Betrayed are the living, betrayed the dead
All are confused by a horse's head.
When I was reading about The Monsters of Christmas it was clear that back in the day, people thought naughty kids didn't just get coal in their stockings, haha! I feel like this little boy's sister knew he had it coming:
A 1900s greeting card reading 'Greetings from Krampus!'
Unknown author - Historie čertů Krampus Uploaded by Kohelet
A different, but still scary, look for Krampus:
Wooden mask of the Carinthian "Bartl or Krampus" a horrible man with beard in Austria, EU
photo by Naturpuur
Time for the Mari Lwyd, the Welsh horse skull creature. Welsh journalist Jude Rogers says, "There's something timelessly terrifying about her." Kind of like scary carolling, "The Mari Lwyd party would approach a house and sing a song in which they requested admittance. The inhabitants of the house would then offer excuses for why the team could not enter.
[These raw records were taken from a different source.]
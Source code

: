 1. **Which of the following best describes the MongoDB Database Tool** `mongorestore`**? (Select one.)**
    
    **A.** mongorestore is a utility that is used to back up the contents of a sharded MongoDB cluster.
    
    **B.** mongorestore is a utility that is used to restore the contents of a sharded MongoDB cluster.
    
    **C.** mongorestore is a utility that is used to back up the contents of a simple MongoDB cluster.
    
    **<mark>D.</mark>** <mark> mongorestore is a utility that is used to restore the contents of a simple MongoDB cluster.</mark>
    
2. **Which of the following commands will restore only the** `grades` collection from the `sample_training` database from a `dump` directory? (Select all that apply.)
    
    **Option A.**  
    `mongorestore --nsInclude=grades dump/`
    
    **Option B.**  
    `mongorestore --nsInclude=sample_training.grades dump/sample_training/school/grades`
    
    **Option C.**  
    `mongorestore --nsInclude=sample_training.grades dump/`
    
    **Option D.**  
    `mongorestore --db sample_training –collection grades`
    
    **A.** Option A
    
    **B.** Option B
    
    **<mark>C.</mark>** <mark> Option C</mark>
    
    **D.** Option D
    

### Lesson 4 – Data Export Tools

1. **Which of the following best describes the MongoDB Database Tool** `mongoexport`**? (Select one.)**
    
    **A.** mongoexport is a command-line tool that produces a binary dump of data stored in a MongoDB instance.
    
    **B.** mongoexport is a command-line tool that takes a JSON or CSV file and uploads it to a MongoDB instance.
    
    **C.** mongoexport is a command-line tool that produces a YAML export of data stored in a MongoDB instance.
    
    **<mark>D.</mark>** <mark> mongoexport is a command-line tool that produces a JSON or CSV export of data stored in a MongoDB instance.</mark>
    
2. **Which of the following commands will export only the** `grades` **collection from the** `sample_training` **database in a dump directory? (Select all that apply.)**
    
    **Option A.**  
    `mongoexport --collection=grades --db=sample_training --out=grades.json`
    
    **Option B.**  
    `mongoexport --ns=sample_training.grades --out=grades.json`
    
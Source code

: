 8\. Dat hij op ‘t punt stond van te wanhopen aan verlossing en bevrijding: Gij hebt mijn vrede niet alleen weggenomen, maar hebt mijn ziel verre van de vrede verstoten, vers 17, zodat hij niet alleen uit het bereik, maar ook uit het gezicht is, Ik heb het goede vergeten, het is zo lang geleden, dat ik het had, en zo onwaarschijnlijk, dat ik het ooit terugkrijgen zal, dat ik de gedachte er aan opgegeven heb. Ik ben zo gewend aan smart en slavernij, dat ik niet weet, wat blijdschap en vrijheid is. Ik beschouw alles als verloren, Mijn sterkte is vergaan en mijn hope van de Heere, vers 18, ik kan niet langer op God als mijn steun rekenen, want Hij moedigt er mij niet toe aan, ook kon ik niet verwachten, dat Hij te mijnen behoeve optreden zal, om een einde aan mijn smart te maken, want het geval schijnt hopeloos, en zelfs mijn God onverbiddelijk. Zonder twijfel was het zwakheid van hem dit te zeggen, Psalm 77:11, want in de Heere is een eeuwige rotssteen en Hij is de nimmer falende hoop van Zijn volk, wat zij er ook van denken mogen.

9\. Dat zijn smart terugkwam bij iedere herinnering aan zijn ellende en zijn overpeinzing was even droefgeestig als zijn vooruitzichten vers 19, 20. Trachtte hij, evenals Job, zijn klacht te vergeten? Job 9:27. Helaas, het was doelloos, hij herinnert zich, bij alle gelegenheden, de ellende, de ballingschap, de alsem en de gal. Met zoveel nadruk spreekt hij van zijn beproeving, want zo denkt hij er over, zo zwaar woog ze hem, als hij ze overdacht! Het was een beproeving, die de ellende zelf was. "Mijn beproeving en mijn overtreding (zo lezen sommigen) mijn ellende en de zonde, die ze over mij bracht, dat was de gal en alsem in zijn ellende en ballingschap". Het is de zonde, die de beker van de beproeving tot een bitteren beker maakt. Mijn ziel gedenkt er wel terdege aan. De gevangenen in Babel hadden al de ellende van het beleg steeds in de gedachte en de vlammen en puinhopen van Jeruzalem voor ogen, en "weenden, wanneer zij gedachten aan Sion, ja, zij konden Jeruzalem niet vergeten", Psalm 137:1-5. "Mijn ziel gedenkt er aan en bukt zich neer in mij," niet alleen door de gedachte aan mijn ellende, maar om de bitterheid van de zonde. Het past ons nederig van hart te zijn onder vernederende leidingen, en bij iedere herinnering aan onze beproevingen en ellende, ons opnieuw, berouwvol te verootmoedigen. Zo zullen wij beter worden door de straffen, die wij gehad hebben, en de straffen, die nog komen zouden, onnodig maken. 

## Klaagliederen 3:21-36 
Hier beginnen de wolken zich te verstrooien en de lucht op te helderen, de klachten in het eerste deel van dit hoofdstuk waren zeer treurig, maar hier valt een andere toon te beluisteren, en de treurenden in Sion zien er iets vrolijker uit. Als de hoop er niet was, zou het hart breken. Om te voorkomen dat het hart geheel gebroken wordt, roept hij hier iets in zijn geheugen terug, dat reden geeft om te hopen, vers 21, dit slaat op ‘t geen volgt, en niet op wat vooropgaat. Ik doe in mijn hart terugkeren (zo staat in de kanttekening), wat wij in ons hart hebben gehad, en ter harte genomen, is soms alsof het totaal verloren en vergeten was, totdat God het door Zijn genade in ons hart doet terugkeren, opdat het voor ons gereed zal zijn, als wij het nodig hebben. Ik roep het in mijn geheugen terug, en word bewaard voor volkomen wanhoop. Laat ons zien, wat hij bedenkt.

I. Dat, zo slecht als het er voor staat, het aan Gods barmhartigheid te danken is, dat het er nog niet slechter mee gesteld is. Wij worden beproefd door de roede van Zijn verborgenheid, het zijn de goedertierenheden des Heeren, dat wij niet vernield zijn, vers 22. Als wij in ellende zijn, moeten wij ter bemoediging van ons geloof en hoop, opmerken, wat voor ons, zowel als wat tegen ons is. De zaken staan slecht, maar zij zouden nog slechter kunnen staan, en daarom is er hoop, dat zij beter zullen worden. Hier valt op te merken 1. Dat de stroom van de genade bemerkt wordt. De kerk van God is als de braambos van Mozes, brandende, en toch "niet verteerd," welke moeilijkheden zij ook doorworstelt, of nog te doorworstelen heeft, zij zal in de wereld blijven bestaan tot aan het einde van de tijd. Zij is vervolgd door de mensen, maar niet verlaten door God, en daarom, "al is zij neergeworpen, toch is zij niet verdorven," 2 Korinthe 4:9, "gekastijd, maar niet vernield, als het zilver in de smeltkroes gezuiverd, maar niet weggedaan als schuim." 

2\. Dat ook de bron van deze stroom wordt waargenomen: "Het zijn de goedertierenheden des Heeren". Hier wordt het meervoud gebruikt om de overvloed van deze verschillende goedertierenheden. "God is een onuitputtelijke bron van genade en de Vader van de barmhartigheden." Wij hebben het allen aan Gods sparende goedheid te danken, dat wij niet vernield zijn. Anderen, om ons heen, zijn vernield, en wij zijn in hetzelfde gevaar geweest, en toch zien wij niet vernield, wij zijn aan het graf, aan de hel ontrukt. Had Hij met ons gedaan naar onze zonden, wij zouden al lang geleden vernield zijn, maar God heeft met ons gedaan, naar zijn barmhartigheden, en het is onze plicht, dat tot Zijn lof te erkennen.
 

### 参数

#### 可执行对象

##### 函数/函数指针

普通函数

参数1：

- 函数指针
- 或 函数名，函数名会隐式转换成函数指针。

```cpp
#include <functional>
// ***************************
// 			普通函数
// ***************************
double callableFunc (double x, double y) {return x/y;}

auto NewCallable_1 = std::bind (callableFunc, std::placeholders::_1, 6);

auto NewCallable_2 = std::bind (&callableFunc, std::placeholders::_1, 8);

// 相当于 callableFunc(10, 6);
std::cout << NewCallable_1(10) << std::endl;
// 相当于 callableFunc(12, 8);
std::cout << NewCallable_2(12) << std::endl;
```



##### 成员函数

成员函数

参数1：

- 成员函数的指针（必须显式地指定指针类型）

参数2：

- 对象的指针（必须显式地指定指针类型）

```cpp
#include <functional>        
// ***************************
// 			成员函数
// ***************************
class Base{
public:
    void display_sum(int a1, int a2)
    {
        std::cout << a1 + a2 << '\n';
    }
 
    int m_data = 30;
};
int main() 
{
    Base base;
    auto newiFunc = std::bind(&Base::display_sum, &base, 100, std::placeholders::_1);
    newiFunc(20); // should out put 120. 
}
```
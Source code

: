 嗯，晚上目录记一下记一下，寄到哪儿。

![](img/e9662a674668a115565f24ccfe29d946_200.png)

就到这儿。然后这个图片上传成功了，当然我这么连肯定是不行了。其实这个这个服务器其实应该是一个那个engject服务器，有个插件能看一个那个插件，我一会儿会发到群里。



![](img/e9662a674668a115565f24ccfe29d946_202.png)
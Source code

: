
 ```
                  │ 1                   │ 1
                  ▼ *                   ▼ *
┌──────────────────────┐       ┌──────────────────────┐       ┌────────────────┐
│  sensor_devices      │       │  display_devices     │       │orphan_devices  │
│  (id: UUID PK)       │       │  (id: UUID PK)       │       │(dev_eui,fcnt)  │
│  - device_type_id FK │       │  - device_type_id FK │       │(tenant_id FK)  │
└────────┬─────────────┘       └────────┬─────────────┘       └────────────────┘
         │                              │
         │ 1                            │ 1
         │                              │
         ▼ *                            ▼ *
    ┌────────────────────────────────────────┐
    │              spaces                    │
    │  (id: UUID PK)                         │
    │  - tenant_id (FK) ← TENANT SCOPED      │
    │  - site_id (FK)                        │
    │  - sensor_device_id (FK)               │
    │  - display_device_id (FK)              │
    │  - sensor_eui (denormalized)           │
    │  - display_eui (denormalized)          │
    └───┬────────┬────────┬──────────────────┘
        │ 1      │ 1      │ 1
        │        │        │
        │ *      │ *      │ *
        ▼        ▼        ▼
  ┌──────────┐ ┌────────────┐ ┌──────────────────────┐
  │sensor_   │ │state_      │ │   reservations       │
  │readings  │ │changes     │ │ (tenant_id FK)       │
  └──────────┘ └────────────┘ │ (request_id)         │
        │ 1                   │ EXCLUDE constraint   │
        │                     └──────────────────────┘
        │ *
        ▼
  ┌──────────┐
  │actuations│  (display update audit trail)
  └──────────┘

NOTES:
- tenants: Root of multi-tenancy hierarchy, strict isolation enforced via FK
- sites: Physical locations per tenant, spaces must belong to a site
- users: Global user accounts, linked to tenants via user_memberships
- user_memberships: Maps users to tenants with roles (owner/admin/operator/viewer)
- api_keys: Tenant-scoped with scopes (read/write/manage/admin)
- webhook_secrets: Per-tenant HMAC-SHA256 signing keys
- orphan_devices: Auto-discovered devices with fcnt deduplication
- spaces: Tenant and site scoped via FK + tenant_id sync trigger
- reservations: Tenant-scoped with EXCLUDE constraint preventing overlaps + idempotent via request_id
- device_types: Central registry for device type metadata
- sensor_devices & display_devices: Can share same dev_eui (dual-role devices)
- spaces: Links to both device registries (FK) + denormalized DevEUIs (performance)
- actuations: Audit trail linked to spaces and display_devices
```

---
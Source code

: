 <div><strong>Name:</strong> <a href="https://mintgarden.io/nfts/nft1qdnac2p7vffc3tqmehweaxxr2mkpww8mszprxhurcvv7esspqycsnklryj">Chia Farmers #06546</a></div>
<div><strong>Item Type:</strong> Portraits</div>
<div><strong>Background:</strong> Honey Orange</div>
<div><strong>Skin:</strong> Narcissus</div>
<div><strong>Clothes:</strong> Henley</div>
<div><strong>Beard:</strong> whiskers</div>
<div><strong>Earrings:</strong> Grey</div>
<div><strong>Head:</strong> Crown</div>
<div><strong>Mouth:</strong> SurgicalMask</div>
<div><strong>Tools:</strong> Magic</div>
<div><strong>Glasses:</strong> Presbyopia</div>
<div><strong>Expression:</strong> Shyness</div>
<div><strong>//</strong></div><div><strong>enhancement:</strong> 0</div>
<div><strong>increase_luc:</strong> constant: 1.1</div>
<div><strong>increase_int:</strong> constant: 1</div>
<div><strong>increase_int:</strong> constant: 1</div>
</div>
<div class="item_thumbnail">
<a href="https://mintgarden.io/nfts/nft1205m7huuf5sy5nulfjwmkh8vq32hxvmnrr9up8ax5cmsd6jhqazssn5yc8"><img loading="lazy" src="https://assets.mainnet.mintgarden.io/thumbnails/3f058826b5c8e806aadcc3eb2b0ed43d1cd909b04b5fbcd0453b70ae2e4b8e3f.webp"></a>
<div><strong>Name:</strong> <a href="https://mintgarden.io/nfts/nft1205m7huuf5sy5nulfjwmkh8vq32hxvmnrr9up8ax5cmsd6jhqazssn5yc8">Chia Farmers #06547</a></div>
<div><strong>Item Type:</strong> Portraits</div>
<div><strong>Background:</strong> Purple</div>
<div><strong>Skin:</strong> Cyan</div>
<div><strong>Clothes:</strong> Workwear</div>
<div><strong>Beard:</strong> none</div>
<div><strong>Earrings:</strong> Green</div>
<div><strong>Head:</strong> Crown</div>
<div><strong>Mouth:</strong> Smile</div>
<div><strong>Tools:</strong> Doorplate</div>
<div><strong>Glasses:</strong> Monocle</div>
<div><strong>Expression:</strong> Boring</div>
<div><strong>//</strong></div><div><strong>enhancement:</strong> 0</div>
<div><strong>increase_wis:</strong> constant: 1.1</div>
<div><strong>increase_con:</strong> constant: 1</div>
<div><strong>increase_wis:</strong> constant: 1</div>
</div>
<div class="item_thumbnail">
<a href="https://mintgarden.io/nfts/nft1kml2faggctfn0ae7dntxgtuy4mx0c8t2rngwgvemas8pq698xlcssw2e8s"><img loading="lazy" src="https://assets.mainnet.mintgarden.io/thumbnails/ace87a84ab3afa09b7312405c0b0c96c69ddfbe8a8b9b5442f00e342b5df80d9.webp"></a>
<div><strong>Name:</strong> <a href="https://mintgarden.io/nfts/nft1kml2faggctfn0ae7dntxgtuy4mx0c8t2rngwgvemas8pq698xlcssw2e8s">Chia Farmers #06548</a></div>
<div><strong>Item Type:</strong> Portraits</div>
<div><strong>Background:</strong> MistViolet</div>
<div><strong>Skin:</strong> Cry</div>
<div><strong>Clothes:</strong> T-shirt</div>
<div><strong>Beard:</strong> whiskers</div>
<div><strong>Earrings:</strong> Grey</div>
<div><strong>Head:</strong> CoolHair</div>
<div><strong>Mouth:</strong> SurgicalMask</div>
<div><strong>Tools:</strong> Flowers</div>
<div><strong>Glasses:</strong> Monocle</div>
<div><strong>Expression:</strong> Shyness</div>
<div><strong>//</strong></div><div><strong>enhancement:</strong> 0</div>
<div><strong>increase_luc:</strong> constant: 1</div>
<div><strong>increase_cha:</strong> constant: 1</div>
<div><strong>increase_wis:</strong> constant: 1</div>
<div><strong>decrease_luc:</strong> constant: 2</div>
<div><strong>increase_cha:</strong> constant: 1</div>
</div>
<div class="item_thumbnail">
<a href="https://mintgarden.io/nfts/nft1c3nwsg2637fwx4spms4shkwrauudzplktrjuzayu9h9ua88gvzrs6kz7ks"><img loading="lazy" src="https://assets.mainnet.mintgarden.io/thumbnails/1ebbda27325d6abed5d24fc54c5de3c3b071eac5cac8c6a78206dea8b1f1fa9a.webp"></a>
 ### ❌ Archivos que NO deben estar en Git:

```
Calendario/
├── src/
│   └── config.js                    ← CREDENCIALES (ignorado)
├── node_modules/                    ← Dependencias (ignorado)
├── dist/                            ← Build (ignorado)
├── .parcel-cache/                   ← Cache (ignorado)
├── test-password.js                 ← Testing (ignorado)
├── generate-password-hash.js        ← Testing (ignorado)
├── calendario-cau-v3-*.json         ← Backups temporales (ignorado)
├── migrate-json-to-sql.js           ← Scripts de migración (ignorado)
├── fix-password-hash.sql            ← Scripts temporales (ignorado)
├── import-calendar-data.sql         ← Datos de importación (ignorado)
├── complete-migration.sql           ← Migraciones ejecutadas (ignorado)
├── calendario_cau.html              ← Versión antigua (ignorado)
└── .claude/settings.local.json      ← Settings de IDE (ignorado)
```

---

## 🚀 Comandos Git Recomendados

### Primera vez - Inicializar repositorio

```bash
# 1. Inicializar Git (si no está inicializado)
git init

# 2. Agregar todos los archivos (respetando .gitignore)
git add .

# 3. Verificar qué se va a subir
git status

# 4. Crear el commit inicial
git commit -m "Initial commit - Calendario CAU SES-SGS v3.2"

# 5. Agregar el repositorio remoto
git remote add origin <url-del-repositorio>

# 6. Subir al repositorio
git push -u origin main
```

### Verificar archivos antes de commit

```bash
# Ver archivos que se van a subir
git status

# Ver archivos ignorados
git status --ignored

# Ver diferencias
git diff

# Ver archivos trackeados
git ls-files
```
The party would sing a second verse, and the debate between the two sides – known as the pwnco (a form of musical battle similar to flyting) – would continue until the house's inhabitants ran out of ideas, at which time they were obliged to allow the party entry and to provide them with ale and food." [Wikipedia]
by Rhŷn Williams
The Yule Goat doesn't usually seem scary, but "Old Christmas" is creeping me out in this one:
'Old Christmas', riding a yule goat
1836 illustration by Robert Seymour
from "The Book of Christmas" by Thomas Kibble Hervey
We'll finish off with a beautiful Yule Goat:
by John Bauer (1912)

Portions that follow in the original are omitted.